The world after the pandemic offers a unique opportunity for radical change by placing women, children, and adolescents at the heart of investments in health and opportunities for socioeconomic repair and resilience.

New solutions can be discovered to advance health—eg, by challenging the dominance of biomedical and technical frameworks that detract from the effect of power relations on health outcomes. We also need a global investment framework that includes women, children, and adolescents at its core, and features components on preparedness and response.

To ensure that the experiences of women and young people drive policy and research in this area, the Partnership for Maternal, Newborn and Child Health (PMNCH) issued a seven-point call to action in 2020, to direct investment and policy towards the unequal social, economic, and political factors driving the impact of COVID-19 and its future consequences.
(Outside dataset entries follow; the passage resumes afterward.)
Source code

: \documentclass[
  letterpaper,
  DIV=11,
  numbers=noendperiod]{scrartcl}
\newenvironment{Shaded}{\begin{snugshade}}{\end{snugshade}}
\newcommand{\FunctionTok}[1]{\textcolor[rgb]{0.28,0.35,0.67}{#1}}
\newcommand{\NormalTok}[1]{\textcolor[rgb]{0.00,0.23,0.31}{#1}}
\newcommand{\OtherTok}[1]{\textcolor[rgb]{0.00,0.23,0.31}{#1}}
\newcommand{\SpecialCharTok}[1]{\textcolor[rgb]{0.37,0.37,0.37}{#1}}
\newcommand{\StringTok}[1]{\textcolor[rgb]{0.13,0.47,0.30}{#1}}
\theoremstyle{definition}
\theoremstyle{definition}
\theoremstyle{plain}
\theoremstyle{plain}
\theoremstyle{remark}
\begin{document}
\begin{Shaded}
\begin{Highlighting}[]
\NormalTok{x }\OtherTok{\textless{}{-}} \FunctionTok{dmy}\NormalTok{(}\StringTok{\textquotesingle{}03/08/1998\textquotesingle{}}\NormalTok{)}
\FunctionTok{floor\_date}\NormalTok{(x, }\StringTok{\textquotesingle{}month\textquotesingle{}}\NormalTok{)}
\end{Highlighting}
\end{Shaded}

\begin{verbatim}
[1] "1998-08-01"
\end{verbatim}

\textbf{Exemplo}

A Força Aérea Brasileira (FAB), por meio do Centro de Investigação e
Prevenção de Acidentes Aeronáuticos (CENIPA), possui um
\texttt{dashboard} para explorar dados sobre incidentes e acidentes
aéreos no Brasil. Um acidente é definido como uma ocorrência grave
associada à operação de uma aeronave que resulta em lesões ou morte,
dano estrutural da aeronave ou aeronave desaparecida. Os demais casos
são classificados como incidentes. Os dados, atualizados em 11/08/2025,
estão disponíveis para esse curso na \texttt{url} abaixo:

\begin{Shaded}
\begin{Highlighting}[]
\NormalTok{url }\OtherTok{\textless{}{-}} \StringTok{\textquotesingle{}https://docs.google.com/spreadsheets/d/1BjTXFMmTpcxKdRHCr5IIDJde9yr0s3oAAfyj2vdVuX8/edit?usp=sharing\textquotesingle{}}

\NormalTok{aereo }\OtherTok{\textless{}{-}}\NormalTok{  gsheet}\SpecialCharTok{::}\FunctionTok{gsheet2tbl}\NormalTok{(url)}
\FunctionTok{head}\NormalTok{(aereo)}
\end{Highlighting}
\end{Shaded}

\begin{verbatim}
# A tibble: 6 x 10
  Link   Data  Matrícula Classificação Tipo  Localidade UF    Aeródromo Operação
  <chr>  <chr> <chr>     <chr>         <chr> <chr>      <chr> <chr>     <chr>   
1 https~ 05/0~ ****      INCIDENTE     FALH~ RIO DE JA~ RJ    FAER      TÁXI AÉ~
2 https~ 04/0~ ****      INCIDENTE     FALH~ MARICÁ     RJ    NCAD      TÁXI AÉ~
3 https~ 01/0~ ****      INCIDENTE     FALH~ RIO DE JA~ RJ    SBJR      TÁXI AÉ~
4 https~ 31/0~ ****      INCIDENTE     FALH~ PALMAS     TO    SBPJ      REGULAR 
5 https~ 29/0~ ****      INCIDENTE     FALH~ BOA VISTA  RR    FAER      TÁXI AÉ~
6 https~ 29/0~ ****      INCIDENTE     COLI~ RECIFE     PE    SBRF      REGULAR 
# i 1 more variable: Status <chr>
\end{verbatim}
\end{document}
Commitments by ten countries to women’s, children’s, and adolescents’ health—totalling US$20 billion—will be amplified by the PMNCH as part of this call.

I urge the global health community to support Patel and Phillips’ call for a moral imagination that makes us think about how we frame solutions to old and new problems. We are morally obliged to heed that call.


1 Patel MS, Phillips CB. COVID-19 and the moral imagination. Lancet 2021; 397: 648–50.

2 Roberton T, Carter ED, Chou VB, et al. Early estimates of the indirect effects of the COVID-19 pandemic on maternal and child mortality in low-income and middle-income countries: a modelling study. Lancet Glob Health 2020; 8: e901–08.